ボーダーライン。Neo【中】

「透さんの場合は単に面白がって、俺をからかいに来ただけでしょ?」

「まぁ、それもある」

 あっさりと認め、彼はコーヒーをまた口にする。そして不味いなぁ、と笑った。

「しっかし、檜。お前も災難だねぇ~?」

「はい?」

「これ、優羽ちゃんに張り付いてた記者みたいじゃん?」

「え。そうなんですか?」

 思わず目を丸くする。

 透さんは閉じた週刊誌を再び手にし、眉を下げて笑った。

「ここにそれらしい事が書いてある。
 えーと、“……以前笹峰はこう漏らしていた。

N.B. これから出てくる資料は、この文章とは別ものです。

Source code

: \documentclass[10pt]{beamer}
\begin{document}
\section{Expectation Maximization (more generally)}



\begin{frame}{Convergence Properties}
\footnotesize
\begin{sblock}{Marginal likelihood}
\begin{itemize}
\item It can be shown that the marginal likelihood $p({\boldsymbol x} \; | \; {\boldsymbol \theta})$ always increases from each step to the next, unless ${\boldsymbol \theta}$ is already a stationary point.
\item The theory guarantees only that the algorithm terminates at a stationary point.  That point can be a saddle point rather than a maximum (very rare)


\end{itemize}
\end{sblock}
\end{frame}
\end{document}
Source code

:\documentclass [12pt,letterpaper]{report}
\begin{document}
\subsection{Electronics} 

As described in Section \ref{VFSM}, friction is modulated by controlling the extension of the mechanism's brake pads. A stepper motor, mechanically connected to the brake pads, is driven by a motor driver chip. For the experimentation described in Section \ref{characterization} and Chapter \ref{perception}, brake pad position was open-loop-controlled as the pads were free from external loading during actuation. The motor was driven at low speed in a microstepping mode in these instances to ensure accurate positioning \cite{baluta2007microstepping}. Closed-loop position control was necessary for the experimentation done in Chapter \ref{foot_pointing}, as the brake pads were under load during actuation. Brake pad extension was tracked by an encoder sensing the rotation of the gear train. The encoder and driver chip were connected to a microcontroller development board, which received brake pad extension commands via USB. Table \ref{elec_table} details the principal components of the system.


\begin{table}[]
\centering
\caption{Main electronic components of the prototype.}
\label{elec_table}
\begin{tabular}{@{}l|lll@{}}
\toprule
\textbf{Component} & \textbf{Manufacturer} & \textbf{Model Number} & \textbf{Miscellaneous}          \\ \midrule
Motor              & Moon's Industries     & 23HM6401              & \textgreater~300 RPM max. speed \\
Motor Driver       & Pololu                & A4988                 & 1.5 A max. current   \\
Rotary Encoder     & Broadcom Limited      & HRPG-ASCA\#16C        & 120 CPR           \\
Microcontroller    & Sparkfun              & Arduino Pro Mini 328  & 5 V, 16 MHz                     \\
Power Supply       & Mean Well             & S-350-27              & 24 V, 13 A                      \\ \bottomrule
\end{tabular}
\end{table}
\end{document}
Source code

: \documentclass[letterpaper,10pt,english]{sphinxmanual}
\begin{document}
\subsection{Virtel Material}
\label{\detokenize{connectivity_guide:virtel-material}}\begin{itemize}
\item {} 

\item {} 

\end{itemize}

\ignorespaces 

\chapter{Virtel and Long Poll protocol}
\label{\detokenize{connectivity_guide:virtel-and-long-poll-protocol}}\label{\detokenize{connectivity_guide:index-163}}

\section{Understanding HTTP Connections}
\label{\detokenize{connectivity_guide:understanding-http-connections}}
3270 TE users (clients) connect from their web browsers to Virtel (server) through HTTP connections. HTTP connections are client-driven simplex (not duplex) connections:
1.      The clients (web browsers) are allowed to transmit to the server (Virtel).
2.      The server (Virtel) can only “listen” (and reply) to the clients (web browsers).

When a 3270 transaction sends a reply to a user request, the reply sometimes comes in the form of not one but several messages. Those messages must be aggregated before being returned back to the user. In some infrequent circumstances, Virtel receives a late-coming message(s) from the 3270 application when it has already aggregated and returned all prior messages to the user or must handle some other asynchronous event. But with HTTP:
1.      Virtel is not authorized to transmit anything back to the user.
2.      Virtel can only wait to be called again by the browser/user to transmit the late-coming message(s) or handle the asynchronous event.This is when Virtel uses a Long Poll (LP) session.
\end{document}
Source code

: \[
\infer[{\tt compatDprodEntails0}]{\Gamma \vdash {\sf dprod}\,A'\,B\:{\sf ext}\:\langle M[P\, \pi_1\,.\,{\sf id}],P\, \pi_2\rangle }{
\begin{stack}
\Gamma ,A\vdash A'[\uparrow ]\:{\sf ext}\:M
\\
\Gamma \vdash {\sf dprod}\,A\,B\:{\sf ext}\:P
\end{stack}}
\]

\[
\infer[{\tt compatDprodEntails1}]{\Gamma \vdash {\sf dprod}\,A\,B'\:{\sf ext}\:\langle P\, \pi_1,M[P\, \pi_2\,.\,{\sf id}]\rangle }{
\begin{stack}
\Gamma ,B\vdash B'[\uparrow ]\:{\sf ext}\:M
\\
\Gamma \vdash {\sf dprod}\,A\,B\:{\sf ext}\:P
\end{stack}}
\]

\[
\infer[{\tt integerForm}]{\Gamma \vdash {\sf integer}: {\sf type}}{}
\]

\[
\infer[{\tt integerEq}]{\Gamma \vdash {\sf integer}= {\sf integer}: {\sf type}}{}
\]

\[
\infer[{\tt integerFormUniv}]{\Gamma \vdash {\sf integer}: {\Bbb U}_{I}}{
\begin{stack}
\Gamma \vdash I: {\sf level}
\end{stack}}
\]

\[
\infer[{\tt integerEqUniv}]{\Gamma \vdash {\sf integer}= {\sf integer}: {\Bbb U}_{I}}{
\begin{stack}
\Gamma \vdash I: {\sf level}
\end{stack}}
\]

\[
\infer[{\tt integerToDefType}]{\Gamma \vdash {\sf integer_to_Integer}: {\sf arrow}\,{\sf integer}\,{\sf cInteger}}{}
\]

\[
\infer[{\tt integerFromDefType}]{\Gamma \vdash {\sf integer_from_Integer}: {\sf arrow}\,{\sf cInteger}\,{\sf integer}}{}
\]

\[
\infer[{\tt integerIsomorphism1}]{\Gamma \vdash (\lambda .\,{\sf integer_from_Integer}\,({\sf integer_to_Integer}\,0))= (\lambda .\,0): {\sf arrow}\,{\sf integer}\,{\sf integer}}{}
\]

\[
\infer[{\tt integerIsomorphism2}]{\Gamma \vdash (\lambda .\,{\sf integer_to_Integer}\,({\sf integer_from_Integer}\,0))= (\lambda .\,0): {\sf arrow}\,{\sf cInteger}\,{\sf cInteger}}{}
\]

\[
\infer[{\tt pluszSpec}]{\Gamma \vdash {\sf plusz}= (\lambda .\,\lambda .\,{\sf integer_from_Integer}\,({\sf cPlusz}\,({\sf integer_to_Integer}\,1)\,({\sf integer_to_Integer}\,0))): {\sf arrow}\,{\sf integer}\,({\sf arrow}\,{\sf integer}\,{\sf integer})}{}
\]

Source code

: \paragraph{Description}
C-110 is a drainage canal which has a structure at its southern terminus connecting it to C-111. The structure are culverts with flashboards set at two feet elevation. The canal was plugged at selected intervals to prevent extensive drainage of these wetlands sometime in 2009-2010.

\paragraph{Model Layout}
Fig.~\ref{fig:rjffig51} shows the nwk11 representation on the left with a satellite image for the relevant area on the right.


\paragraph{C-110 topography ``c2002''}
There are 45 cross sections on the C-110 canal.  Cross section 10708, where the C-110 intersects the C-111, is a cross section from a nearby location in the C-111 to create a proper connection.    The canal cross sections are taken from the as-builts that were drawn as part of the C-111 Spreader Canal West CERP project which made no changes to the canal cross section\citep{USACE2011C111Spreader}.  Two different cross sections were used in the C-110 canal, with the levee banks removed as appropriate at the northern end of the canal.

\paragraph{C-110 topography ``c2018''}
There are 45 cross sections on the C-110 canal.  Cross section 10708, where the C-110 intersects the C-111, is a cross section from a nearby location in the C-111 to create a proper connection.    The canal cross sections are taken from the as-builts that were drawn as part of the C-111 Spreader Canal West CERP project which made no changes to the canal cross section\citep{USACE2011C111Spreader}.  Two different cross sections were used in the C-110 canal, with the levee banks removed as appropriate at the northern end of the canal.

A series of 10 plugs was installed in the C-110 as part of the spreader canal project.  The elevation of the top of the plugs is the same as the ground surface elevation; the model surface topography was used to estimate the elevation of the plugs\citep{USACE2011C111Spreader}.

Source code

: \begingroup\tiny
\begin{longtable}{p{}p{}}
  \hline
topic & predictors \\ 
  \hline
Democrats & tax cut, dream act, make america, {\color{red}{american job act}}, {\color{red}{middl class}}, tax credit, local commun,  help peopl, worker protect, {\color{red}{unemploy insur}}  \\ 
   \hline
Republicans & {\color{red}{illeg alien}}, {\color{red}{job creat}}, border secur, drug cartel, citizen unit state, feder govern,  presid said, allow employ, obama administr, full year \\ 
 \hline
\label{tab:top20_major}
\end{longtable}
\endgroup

憧れの人はいます、と。記者の質問に対して、業界人らしき事を語ると、彼女は恥ずかしそうに頬を染めていた”……ってな。つまりは檜の事だ」

 そう言って指を差されると、つい当惑し、目を泳がせた。

「まぁ、とりあえず聞かせろ。なんであんな写真が撮られた?」

「その説明、もう事務所で何度もしたんですけど?」

「俺は聞いてない」

 しれっと言ってのける彼は、机上に灰皿を確認すると、煙草をくわえ、火を点けた。